Staff is suggesting that the cost of free (to users) wifi can be part of the $50 million council has agreed to spend on capital projects downtown. That’s all well and good, but rather than just spending the money to establish a free service, staff wants to nickel and dime the cost down by contracting it out, and whoever wins the tender will make a bunch of money on it by, yep, making the user experience intolerable:
The service provider will have the opportunity to generate revenue to support the service and reduce municipal expenditure. This is commonly done through on-line advertising, digital signage, brand marketing, and collection and sale of analytics, all subject to guidelines HRM will establish.
No thanks. I don’t need any more advertising or data tracking in my life. I’ll continue to use the free wifi provided by businesses (I’m writing this at Midpoint, and will follow up either at the Shoe or Stillwell), or pay for it myself via my personal hot spot.
Still more advertising

Not content with forcing advertising upon the citizenry without their consent at municipal facilities (see “eyeball tax,” at the bottom of this Morning File), using city arenas as billboards for usurious banks, or bombarding us with advertising via the proposed downtown wifi system, council is also considering approving advertising basically everywhere in the suburbs: signs in empty lots, ads wrapping around light posts in parking lots, and sandwich boards all over the place.
The film Minority Report envisioned a nightmare society in the near-future where people are targeted by advertising at every conceivable point in their lives. It got the spiders wrong—the spying machines will be drones, not land-based—and the precrime unit is still being assembled, but otherwise the film was dead-on.
Good job, Halifax, making the dystopia real.
Africville dog park replacement
It looks like the Africville dog park issue is heading towards resolution. As I reported in July, an initially contentious public meeting over the issue simmered down when nearly all present agreed that moving the dog park over to the Mainland Common was a sensible compromise that almost everyone liked. Staff has put together a report which will make that move happen, should council agree.

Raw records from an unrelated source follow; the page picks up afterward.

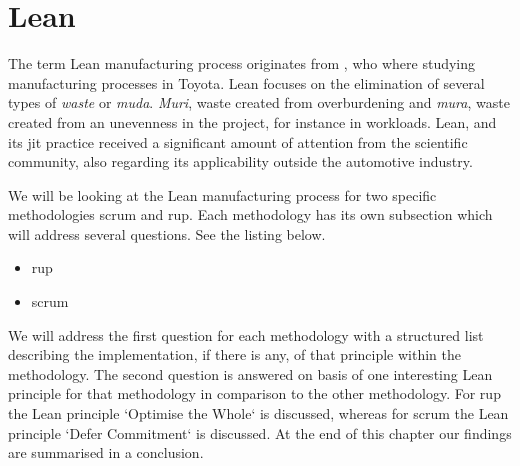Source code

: \chapter{Lean}


The term Lean manufacturing process originates from \citep{womack1990machine}, who where studying manufacturing processes in Toyota. Lean focuses on the elimination of several types of \textit{waste} or \textit{muda}. \textit{Muri}, waste created from overburdening and \textit{mura}, waste created from an unevenness in the project, for instance in workloads. Lean, and its \ac{jit} practice received a significant amount of attention from the scientific community\citep{holweg2007genealogy}, also regarding its applicability outside the automotive industry.

We will be looking at the Lean manufacturing process for two specific methodologies \ac{scrum} and \ac{rup}. Each methodology has its own subsection which will address several questions. See the listing below.
\begin{itemize}
    \item \ac{rup}
    \item \ac{scrum}
\end{itemize}

We will address the first question for each methodology with a structured list describing the implementation, if there is any, of that principle within the methodology. The second question is answered on basis of one interesting Lean principle for that methodology in comparison to the other methodology. For \ac{rup} the Lean principle `Optimise the Whole` is discussed, whereas for \ac{scrum} the Lean principle `Defer Commitment` is discussed. At the end of this chapter our findings are summarised in a conclusion.

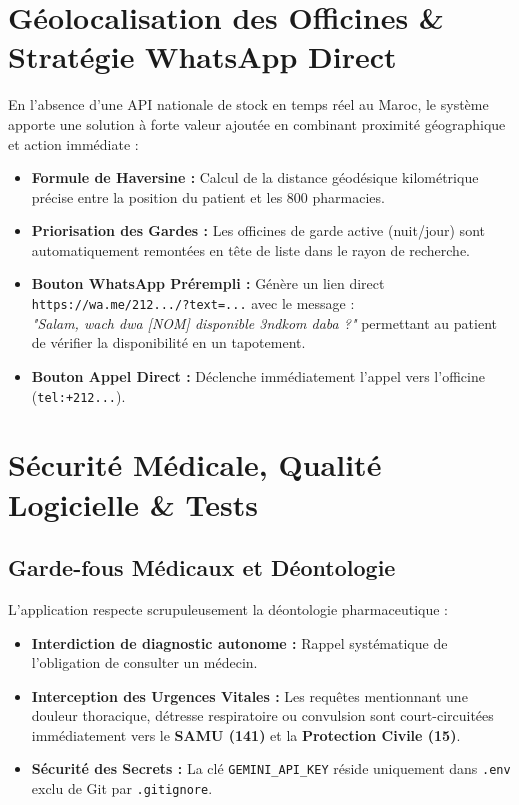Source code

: \documentclass[a4paper,10pt]{article}
\begin{document}
\section{Géolocalisation des Officines \& Stratégie WhatsApp Direct}

En l'absence d'une API nationale de stock en temps réel au Maroc, le système apporte une solution à forte valeur ajoutée en combinant proximité géographique et action immédiate :

\begin{itemize}[leftmargin=*]
    \item \textbf{Formule de Haversine :} Calcul de la distance géodésique kilométrique précise entre la position du patient et les 800 pharmacies.
    \item \textbf{Priorisation des Gardes :} Les officines de garde active (nuit/jour) sont automatiquement remontées en tête de liste dans le rayon de recherche.
    \item \textbf{Bouton WhatsApp Prérempli :} Génère un lien direct \texttt{https://wa.me/212.../?text=...} avec le message : \\
    \textit{"Salam, wach dwa [NOM] disponible 3ndkom daba ?"} permettant au patient de vérifier la disponibilité en un tapotement.
    \item \textbf{Bouton Appel Direct :} Déclenche immédiatement l'appel vers l'officine (\texttt{tel:+212...}).
\end{itemize}

\section{Sécurité Médicale, Qualité Logicielle \& Tests}

\subsection{Garde-fous Médicaux et Déontologie}
L'application respecte scrupuleusement la déontologie pharmaceutique :
\begin{itemize}[leftmargin=*]
    \item \textbf{Interdiction de diagnostic autonome :} Rappel systématique de l'obligation de consulter un médecin.
    \item \textbf{Interception des Urgences Vitales :} Les requêtes mentionnant une douleur thoracique, détresse respiratoire ou convulsion sont court-circuitées immédiatement vers le \textbf{SAMU (141)} et la \textbf{Protection Civile (15)}.
    \item \textbf{Sécurité des Secrets :} La clé \texttt{GEMINI\_API\_KEY} réside uniquement dans \texttt{.env} exclu de Git par \texttt{.gitignore}.
\end{itemize}
\end{document}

The new dog park will be in this area, south of the artificial sports fields and Westridge Ball Field:
The grassy section of the area can be ready for the end-of-year deadline council had set for a replacement park, but the forested area won’t be ready until spring, because a fence and other improvements will have to be constructed. Those costs will be included in the annual city budget, which council deals with in April.
Other issues
I don’t think there will be much discussion on these issues, but you never know.
The Transportation Standing Committee has been discussing changing the building codes to require accessible door levers and bathroom fixtures in new housing. This shouldn’t be controversial, but people get worked up about stuff, and so the committee is moving slowly, asking building industry reps to sit on a committee to look at the proposal.
Councillor Gloria McCluskey wants to rant about gas leaks.
Councillor Reg Rankin wants the city to pay attention to the mystery walls in Bayers Lake.
WiFi Advertising:
There is an alternative path not chosen by the deep thinkers at City Hall, to understand advertising as a form of pollution, as in the brilliant case of Sao Paulo, Brazil, where billboards are banned:
https://www.adbusters.org/magazine/73/Sao_Paulo_A_City_Without_Ads.html
I suspect that when the new library opens the Wi-Fi footprint will be pretty large and will cover quite a bit of the area around the library. You’ll need a library card to log in. The library has been expanding the range of Wi-Fi at branches over the last year or so.